WORK TO BE COMPLETED: Please give back every entry in full, word for word, but none of the pictures.

[Saved entries]
▬▬▬▬▬▬

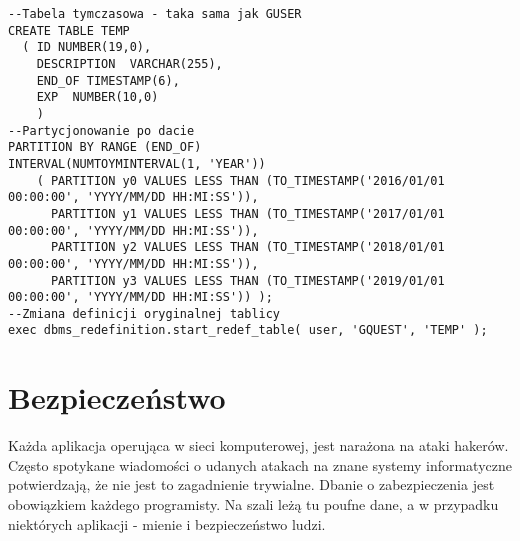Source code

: \documentclass[a4paper,12pt,twoside,openany]{report}
\begin{document}
\begin{lstlisting}
--Tabela tymczasowa - taka sama jak GUSER
CREATE TABLE TEMP
  ( ID NUMBER(19,0),
    DESCRIPTION  VARCHAR(255),
    END_OF TIMESTAMP(6),
    EXP  NUMBER(10,0)
    )
--Partycjonowanie po dacie
PARTITION BY RANGE (END_OF) 
INTERVAL(NUMTOYMINTERVAL(1, 'YEAR'))
    ( PARTITION y0 VALUES LESS THAN (TO_TIMESTAMP('2016/01/01 00:00:00', 'YYYY/MM/DD HH:MI:SS')),
      PARTITION y1 VALUES LESS THAN (TO_TIMESTAMP('2017/01/01 00:00:00', 'YYYY/MM/DD HH:MI:SS')),
      PARTITION y2 VALUES LESS THAN (TO_TIMESTAMP('2018/01/01 00:00:00', 'YYYY/MM/DD HH:MI:SS')),
      PARTITION y3 VALUES LESS THAN (TO_TIMESTAMP('2019/01/01 00:00:00', 'YYYY/MM/DD HH:MI:SS')) );
--Zmiana definicji oryginalnej tablicy    
exec dbms_redefinition.start_redef_table( user, 'GQUEST', 'TEMP' );
\end{lstlisting}
\chapter{Bezpieczeństwo}
\label{Safety}
Każda aplikacja operująca w sieci komputerowej, jest narażona na ataki hakerów. Często spotykane wiadomości o udanych atakach na znane systemy informatyczne potwierdzają, że nie jest to zagadnienie trywialne. Dbanie o zabezpieczenia jest obowiązkiem każdego programisty. Na szali leżą tu poufne dane, a w przypadku niektórych aplikacji - mienie i bezpieczeństwo ludzi.
\end{document}
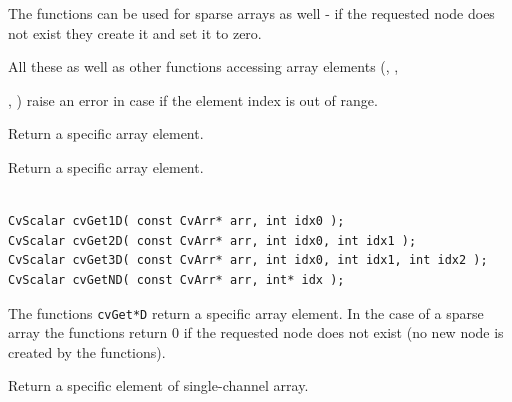 The functions can be used for sparse arrays as well - if the requested node does not exist they create it and set it to zero.

All these as well as other functions accessing array elements (, , 

, ) raise an error in case if the element index is out of range.


\ifplastex
{} 
 
 
Return a specific array element.

\else
{}\label{Get*D}

Return a specific array element.

\begin{lstlisting}

CvScalar cvGet1D( const CvArr* arr, int idx0 );
CvScalar cvGet2D( const CvArr* arr, int idx0, int idx1 );
CvScalar cvGet3D( const CvArr* arr, int idx0, int idx1, int idx2 );
CvScalar cvGetND( const CvArr* arr, int* idx );

\end{lstlisting}
\fi

\begin{description}
\end{description}


The functions \texttt{cvGet*D} return a specific array element. In the case of a sparse array the functions return 0 if the requested node does not exist (no new node is created by the functions).

\ifplastex
{} 
 
 
Return a specific element of single-channel array.

\else
{}\label{GetReal*D}

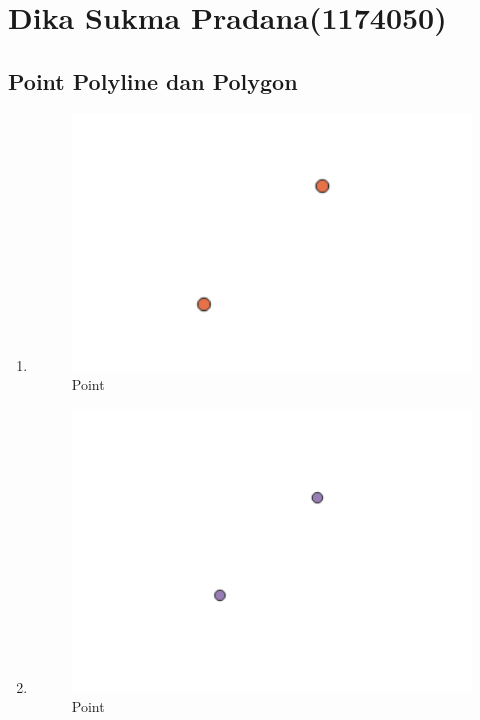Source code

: \section{Dika Sukma Pradana(1174050)}
\subsection{Point Polyline dan Polygon}
\begin{enumerate}
	\item 
	
	\begin{figure}[H]
		\includegraphics[width=12cm]{figures/1174050/1.PNG}
		\centering
		\caption{Point}
	\end{figure}
	
	\item 
	
	\begin{figure}[H]
		\includegraphics[width=12cm]{figures/1174050/2.PNG}
		\centering
		\caption{Point}
	\end{figure}
	

\end{enumerate}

▬▬▬▬▬▬

RESPONSE AREA:
Source code

: \documentclass[a4paper,12pt,twoside,openany]{report}
\begin{document}
\begin{lstlisting}
--Tabela tymczasowa - taka sama jak GUSER
CREATE TABLE TEMP
  ( ID NUMBER(19,0),
    DESCRIPTION  VARCHAR(255),
    END_OF TIMESTAMP(6),
    EXP  NUMBER(10,0)
    )
--Partycjonowanie po dacie
PARTITION BY RANGE (END_OF) 
INTERVAL(NUMTOYMINTERVAL(1, 'YEAR'))
    ( PARTITION y0 VALUES LESS THAN (TO_TIMESTAMP('2016/01/01 00:00:00', 'YYYY/MM/DD HH:MI:SS')),
      PARTITION y1 VALUES LESS THAN (TO_TIMESTAMP('2017/01/01 00:00:00', 'YYYY/MM/DD HH:MI:SS')),
      PARTITION y2 VALUES LESS THAN (TO_TIMESTAMP('2018/01/01 00:00:00', 'YYYY/MM/DD HH:MI:SS')),
      PARTITION y3 VALUES LESS THAN (TO_TIMESTAMP('2019/01/01 00:00:00', 'YYYY/MM/DD HH:MI:SS')) );
--Zmiana definicji oryginalnej tablicy    
exec dbms_redefinition.start_redef_table( user, 'GQUEST', 'TEMP' );
\end{lstlisting}
\chapter{Bezpieczeństwo}
\label{Safety}
Każda aplikacja operująca w sieci komputerowej, jest narażona na ataki hakerów. Często spotykane wiadomości o udanych atakach na znane systemy informatyczne potwierdzają, że nie jest to zagadnienie trywialne. Dbanie o zabezpieczenia jest obowiązkiem każdego programisty. Na szali leżą tu poufne dane, a w przypadku niektórych aplikacji - mienie i bezpieczeństwo ludzi.
\end{document}
 The functions can be used for sparse arrays as well - if the requested node does not exist they create it and set it to zero.

All these as well as other functions accessing array elements (, , 

, ) raise an error in case if the element index is out of range.


\ifplastex
{} 
 
 
Return a specific array element.

\else
{}\label{Get*D}

Return a specific array element.

\begin{lstlisting}

CvScalar cvGet1D( const CvArr* arr, int idx0 );
CvScalar cvGet2D( const CvArr* arr, int idx0, int idx1 );
CvScalar cvGet3D( const CvArr* arr, int idx0, int idx1, int idx2 );
CvScalar cvGetND( const CvArr* arr, int* idx );

\end{lstlisting}
\fi

\begin{description}
\end{description}


The functions \texttt{cvGet*D} return a specific array element. In the case of a sparse array the functions return 0 if the requested node does not exist (no new node is created by the functions).

\ifplastex
{} 
 
 
Return a specific element of single-channel array.

\else
{}\label{GetReal*D}

Source code

: \section{Dika Sukma Pradana(1174050)}
\subsection{Point Polyline dan Polygon}
\begin{enumerate}
	\item 
	
	\begin{figure}[H]
		\includegraphics[width=12cm]{figures/1174050/1.PNG}
		\centering
		\caption{Point}
	\end{figure}
	
	\item 
	
	\begin{figure}[H]
		\includegraphics[width=12cm]{figures/1174050/2.PNG}
		\centering
		\caption{Point}
	\end{figure}
	

\end{enumerate}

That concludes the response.